クロスアポイントメントとは、研究者が公的研究機関や大学、民間企業の組織のうち、二つ以上の機関とそれぞれ雇用契約を結んで、研究業務に就くことをいいます。
クロスアポイントメント制度を取り入れることによって、研究者が組織の垣根を越えて活躍し、それぞれの組織のパイプ役として強化が図れます。有能な人材の知見を研究や教育の場において享受できることで、技術面・教育面の活性化やイノベーションの促進を目的としています。
クロスアポイントメント制度が誕生した背景には、有能な人材が活躍できる場を広げ、不利益になることなく従事できる環境を設ける必要があったからです。
研究者はこれまでも、大学や企業など複数の機関に携わり従事することは可能でしたが、雇用契約の方法が整備されていない懸念点がありました。どちらか一方とだけ雇用契約を結び、もう一方とは契約を締結していない事例が多く、社会保険や退職金などあいまいな部分が多かったのです。そのため、平成26年12月に経済産業省と文部科学省によって、クロスアポイントメント制度が取りまとめられました。
クロスアポイントメント制度を導入することで、研究者が研究機関で研究し、大学では教鞭をとり、企業に所属して開発などの活動を並行して行えます。研究者の雇用は各機関で分担され、かつ給与もそれぞれの機関によって分担されます。そのため、クロスアポイントメント制度は、「混合給与制度」といった別名もあります。
クロスアポイントメント制度の仕組みは、在籍型出向です。研究者の出向元と出向先が各機関での業務比率や給与支払いについて取り決めを行います。研究者と各機関の雇用契約の締結だけでなく、出向元と出向先のクロスアポイントメント協定書の策定も必要です。そして給与はどちらか一方が一括して支払い、各種社会保険や年金、退職金なども管理します。

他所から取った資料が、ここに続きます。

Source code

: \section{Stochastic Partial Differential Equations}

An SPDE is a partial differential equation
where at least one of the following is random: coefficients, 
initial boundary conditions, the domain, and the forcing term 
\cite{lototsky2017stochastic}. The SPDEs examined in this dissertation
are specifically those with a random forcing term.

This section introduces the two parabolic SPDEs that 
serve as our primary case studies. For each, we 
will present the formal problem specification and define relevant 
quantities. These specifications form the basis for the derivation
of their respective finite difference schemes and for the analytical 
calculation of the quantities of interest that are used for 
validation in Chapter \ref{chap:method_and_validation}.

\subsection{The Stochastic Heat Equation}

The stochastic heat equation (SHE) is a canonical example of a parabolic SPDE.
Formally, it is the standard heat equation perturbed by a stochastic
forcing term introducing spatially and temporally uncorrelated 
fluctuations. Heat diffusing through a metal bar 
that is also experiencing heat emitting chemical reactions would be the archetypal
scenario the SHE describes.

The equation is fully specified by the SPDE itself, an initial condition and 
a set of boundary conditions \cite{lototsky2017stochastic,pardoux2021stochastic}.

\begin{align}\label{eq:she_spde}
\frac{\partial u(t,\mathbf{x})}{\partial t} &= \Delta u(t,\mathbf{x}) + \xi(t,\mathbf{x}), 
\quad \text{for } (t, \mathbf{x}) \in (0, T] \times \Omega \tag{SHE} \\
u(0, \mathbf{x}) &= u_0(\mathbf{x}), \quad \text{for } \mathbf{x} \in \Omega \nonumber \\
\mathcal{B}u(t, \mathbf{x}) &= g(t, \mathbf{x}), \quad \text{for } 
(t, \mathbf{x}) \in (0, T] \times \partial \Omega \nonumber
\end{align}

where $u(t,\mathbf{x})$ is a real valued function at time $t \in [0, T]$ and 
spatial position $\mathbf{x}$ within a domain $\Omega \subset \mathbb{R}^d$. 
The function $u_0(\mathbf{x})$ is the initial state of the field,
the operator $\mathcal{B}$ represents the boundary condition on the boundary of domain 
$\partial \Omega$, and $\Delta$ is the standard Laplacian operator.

クロスアポイントメント制度を導入する機関が増えれば、有能な人材が多方面で活躍でき新たな価値創造の可能性が広がります。企業は知見をもった人材によって開発を進め、人材育成によってノウハウを蓄積でき、大学や研究機関は活動の活性化や発展につながるといったメリットがあります。
まだまだ事例が少ないため、クロスアポイントメント制度の実務的な調整などに課題があるものの、今後は導入する組織が増えるかもしれません。